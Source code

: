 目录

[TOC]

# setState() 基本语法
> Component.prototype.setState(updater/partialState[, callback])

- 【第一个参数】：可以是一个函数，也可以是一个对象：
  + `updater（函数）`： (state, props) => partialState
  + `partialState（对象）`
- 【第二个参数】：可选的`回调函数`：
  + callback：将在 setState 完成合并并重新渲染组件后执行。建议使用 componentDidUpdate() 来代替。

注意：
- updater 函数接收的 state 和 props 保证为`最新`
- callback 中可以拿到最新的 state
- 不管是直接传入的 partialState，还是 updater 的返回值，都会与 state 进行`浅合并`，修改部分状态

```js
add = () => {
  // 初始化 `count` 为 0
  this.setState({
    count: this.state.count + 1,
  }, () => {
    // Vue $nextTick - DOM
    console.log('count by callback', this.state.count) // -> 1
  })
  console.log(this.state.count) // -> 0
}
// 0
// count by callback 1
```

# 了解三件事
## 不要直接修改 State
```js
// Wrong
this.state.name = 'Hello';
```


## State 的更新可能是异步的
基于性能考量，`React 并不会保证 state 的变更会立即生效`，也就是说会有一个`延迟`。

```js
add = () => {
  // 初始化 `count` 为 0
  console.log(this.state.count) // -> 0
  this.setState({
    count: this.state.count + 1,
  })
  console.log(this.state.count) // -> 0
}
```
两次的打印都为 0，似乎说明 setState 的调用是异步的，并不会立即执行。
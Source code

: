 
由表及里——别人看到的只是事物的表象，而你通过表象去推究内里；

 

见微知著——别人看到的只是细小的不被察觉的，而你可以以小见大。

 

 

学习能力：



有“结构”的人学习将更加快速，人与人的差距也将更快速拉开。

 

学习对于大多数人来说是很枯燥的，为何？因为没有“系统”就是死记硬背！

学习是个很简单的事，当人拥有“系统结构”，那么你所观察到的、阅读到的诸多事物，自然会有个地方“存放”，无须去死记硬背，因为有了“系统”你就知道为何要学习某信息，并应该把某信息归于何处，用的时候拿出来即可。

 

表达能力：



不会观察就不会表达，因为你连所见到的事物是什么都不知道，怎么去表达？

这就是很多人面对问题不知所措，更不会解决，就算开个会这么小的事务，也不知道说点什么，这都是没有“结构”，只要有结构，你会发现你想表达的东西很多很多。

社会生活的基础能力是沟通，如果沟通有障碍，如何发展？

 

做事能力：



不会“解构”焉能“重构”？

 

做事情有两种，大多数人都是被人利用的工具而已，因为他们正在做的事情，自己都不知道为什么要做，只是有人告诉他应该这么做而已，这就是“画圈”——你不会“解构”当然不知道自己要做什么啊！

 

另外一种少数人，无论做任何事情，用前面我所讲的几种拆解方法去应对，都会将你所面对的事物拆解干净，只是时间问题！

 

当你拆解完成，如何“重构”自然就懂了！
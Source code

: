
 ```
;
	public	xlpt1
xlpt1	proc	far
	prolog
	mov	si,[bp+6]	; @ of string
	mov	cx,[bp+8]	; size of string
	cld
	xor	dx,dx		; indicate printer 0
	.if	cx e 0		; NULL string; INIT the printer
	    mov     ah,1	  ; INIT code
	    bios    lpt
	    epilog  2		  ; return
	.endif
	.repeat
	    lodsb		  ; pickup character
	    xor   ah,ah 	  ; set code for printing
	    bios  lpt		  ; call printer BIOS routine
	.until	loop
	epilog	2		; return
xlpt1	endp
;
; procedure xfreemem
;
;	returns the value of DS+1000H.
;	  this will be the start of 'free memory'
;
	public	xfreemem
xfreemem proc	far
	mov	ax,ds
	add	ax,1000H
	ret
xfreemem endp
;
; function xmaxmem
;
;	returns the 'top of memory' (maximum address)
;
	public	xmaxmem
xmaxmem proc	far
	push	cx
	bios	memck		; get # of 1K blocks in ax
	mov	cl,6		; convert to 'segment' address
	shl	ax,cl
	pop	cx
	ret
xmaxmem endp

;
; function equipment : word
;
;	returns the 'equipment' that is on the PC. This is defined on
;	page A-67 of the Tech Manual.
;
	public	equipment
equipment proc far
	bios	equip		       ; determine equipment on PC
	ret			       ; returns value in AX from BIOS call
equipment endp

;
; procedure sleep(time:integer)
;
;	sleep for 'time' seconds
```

● ● ● ● ● ● ●

What you should do: Could you output each line above exactly as it was given?

Task output:
Source code

: 目录

[TOC]

# setState() 基本语法
> Component.prototype.setState(updater/partialState[, callback])

- 【第一个参数】：可以是一个函数，也可以是一个对象：
  + `updater（函数）`： (state, props) => partialState
  + `partialState（对象）`
- 【第二个参数】：可选的`回调函数`：
  + callback：将在 setState 完成合并并重新渲染组件后执行。建议使用 componentDidUpdate() 来代替。

注意：
- updater 函数接收的 state 和 props 保证为`最新`
- callback 中可以拿到最新的 state
- 不管是直接传入的 partialState，还是 updater 的返回值，都会与 state 进行`浅合并`，修改部分状态

```js
add = () => {
  // 初始化 `count` 为 0
  this.setState({
    count: this.state.count + 1,
  }, () => {
    // Vue $nextTick - DOM
    console.log('count by callback', this.state.count) // -> 1
  })
  console.log(this.state.count) // -> 0
}
// 0
// count by callback 1
```

# 了解三件事
## 不要直接修改 State
```js
// Wrong
this.state.name = 'Hello';
```


## State 的更新可能是异步的
基于性能考量，`React 并不会保证 state 的变更会立即生效`，也就是说会有一个`延迟`。

```js
add = () => {
  // 初始化 `count` 为 0
  console.log(this.state.count) // -> 0
  this.setState({
    count: this.state.count + 1,
  })
  console.log(this.state.count) // -> 0
}
```
两次的打印都为 0，似乎说明 setState 的调用是异步的，并不会立即执行。
Source code

: 
由表及里——别人看到的只是事物的表象，而你通过表象去推究内里；

 

见微知著——别人看到的只是细小的不被察觉的，而你可以以小见大。

 

 

学习能力：



有“结构”的人学习将更加快速，人与人的差距也将更快速拉开。

 

学习对于大多数人来说是很枯燥的，为何？因为没有“系统”就是死记硬背！

学习是个很简单的事，当人拥有“系统结构”，那么你所观察到的、阅读到的诸多事物，自然会有个地方“存放”，无须去死记硬背，因为有了“系统”你就知道为何要学习某信息，并应该把某信息归于何处，用的时候拿出来即可。

 

表达能力：



不会观察就不会表达，因为你连所见到的事物是什么都不知道，怎么去表达？

这就是很多人面对问题不知所措，更不会解决，就算开个会这么小的事务，也不知道说点什么，这都是没有“结构”，只要有结构，你会发现你想表达的东西很多很多。

社会生活的基础能力是沟通，如果沟通有障碍，如何发展？

 

做事能力：



不会“解构”焉能“重构”？

 

做事情有两种，大多数人都是被人利用的工具而已，因为他们正在做的事情，自己都不知道为什么要做，只是有人告诉他应该这么做而已，这就是“画圈”——你不会“解构”当然不知道自己要做什么啊！

 

另外一种少数人，无论做任何事情，用前面我所讲的几种拆解方法去应对，都会将你所面对的事物拆解干净，只是时间问题！

 

当你拆解完成，如何“重构”自然就懂了！
Source code

:
 ```
;
	public	xlpt1
xlpt1	proc	far
	prolog
	mov	si,[bp+6]	; @ of string
	mov	cx,[bp+8]	; size of string
	cld
	xor	dx,dx		; indicate printer 0
	.if	cx e 0		; NULL string; INIT the printer
	    mov     ah,1	  ; INIT code
	    bios    lpt
	    epilog  2		  ; return
	.endif
	.repeat
	    lodsb		  ; pickup character
	    xor   ah,ah 	  ; set code for printing
	    bios  lpt		  ; call printer BIOS routine
	.until	loop
	epilog	2		; return
xlpt1	endp
;
; procedure xfreemem
;
;	returns the value of DS+1000H.
;	  this will be the start of 'free memory'
;
	public	xfreemem
xfreemem proc	far
	mov	ax,ds
	add	ax,1000H
	ret
xfreemem endp
;
; function xmaxmem
;
;	returns the 'top of memory' (maximum address)
;
	public	xmaxmem
xmaxmem proc	far
	push	cx
	bios	memck		; get # of 1K blocks in ax
	mov	cl,6		; convert to 'segment' address
	shl	ax,cl
	pop	cx
	ret
xmaxmem endp

;
; function equipment : word
;
;	returns the 'equipment' that is on the PC. This is defined on
;	page A-67 of the Tech Manual.
;
	public	equipment
equipment proc far
	bios	equip		       ; determine equipment on PC
	ret			       ; returns value in AX from BIOS call
equipment endp

;
; procedure sleep(time:integer)
;
;	sleep for 'time' seconds
```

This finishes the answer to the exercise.